** What the task asks **
Where "nota" occurs in a line of the entries below, copy that line.

** Collected data **
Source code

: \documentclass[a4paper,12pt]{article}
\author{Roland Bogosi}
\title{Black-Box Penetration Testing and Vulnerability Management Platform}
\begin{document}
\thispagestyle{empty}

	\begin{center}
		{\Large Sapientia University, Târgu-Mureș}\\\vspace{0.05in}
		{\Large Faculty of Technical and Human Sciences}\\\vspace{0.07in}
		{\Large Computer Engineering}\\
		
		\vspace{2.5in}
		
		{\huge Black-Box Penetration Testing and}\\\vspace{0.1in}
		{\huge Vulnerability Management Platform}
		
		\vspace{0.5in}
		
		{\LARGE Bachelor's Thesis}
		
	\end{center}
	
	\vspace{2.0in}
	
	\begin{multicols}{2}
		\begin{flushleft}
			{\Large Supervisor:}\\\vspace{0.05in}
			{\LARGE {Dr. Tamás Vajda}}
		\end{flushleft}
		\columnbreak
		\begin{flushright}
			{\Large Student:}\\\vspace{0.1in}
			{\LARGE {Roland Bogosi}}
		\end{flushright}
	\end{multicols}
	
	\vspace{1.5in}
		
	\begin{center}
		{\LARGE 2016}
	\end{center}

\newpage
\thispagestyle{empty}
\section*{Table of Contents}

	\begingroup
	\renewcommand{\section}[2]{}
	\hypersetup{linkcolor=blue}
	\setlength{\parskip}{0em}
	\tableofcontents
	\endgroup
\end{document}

---

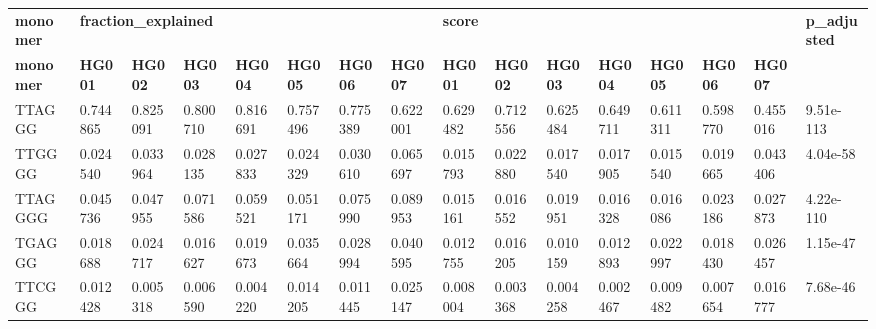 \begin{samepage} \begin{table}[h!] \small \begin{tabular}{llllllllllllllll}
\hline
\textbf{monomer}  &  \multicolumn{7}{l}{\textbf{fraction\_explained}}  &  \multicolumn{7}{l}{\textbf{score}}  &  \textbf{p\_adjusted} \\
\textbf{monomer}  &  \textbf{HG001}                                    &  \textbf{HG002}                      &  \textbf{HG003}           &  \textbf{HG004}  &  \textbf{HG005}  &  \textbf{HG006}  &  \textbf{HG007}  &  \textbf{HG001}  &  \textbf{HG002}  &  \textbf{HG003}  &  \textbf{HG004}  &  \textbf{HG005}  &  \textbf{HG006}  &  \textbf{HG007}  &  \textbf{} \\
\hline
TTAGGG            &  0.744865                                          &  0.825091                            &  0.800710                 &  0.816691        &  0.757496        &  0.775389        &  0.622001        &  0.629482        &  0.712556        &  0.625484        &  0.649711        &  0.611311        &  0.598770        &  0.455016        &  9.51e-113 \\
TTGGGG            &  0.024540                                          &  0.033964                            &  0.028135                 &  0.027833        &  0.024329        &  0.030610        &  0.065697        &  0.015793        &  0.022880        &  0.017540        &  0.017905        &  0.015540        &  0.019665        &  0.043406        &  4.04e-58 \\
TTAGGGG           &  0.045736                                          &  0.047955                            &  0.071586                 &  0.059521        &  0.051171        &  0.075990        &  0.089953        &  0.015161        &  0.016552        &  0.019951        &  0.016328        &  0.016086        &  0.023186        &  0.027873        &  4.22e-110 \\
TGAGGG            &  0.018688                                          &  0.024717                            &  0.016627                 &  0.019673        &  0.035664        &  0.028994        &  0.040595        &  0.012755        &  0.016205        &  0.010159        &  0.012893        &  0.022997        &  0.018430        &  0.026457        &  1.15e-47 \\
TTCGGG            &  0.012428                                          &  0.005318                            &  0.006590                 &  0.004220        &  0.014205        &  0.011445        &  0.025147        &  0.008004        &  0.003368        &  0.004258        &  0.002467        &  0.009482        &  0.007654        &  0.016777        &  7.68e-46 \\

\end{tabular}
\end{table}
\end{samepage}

...

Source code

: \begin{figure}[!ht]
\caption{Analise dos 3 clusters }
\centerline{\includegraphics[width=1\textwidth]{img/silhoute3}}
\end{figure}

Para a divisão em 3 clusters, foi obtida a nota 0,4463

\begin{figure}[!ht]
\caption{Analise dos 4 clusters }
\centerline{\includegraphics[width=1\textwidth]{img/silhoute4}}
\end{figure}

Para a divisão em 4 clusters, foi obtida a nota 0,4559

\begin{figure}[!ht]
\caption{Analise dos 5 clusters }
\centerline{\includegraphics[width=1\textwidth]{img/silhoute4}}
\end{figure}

** Exercise result **
Para a divisão em 3 clusters, foi obtida a nota 0,4463
Para a divisão em 4 clusters, foi obtida a nota 0,4559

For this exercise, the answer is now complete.